Women – Due to the recent Sky sexism scandal, women will now perform all acts of reportage leading up to the deadline, as the once proud network that gave us Mile High seeks to claw back its credibility, whilst the other networks seize on their chance to get one over on Old Rupe’s boy’s club. After Richard Keys’ inevitable public flogging (which will take place in The Body Shop and be screened exclusively on Living TV) Helen Chamberlain will be put in charge of all live footballing matters and Jamie Redknapp will (literally) be replaced by Louise – in order to maintain the ancient and accepted quota of Redknapps in football.
Boyhood Dreams fulfilled – Once a player has actually signed for a club, much to the orgasmic joy of reporters and viewers everywhere, he will almost certainly be required to declare some kind of pride at his new employment. In many cases, this will include a gushing fulfillment of some cherished aspirational dream. This line can be recycled indefinitely, especially if you’re Robbie Keane and you’ve signed for one of your many numerous boyhood clubs.
Arsene Wenger – Arsenal’s raptorially elegant manager is a notable mainstay of the January transfer window. Most notable by his absence in fact, but his constant assurances that he will eventually actually buy someone, but that he doesn’t need to, and actually won’t. Some say Wenger is mistrusting of the process of mid-season transfers, some say he will never buy again, and some say he’s has never actually ever bought anyone anyway, and instead grown all his players form an experimental cress garden in his attic, lending credence to the argument that Marouane Chamakh was made from fossilized Raptor DNA after Wenger had watched Jurassic Park over Christmas one year.
Sir Alex Ferguson – Like his nemesis come friend, come nemesis, come friend again, Fergie will be similarly notable for his non-entrance to the mid-winter fray, and his constant assurances that he has actually got lots of money to spend, looaads of it, honest guv, but he just doesn’t see anything he likes, so there.

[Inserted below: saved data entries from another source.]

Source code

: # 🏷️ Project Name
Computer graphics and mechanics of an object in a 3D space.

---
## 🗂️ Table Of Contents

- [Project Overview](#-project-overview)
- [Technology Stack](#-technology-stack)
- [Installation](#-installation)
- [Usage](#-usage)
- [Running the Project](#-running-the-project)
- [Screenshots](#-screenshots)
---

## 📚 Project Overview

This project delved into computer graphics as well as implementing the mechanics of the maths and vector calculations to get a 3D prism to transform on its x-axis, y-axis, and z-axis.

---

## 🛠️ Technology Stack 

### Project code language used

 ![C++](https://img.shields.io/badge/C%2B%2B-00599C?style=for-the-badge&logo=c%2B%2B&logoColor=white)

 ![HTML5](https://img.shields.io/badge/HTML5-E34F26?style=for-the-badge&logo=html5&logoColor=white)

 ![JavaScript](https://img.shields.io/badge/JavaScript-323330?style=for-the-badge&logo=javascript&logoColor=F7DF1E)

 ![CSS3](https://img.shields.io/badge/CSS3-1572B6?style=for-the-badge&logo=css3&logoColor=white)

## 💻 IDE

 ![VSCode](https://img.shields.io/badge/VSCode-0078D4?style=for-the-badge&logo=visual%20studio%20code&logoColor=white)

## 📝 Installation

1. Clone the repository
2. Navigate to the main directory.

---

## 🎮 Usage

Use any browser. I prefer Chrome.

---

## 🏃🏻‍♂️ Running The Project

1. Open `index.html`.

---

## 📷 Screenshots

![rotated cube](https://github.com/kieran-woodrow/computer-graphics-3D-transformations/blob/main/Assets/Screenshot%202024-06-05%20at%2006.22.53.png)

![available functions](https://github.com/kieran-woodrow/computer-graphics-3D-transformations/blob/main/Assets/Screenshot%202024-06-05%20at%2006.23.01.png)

Pfftttttttt.
Last minute changes of heart – Some players don’t really care where they go, as long as they go somewhere, so desperate are they to escape from whatever slavish, highly paid hell they’re currently slumming it in. At some point, but almost always at the very last minute, a player will seem destined to sign for one club, only to suddenly decide to switch to another at the last minute, usually on the basis that this club is actually better, but apparently really where he wanted to go to all along, and also his boyhood club, that he’s dreamed of since he kicked balls of newspaper around a Rio slum.
Shirts and Tattoos of unsigned players – In the age old tradition of football fans being complete idiots, some irresponsibly excitable fan will decide – wholly unwisely, and probably without the consultation of his doctors – to buy a shirt, or in extreme cases, get a tattoo, with the name and presumed number of a player spuriously linked with his club. Said fan will then be promptly ridiculed by the footballing world at large and drag down the reputation of his exasperated colleagues, most likely at Newcastle or Manchester City. If this doesn’t happen, a photo-shopped picture will appear on the Internet, and everyone will assume it has anyway.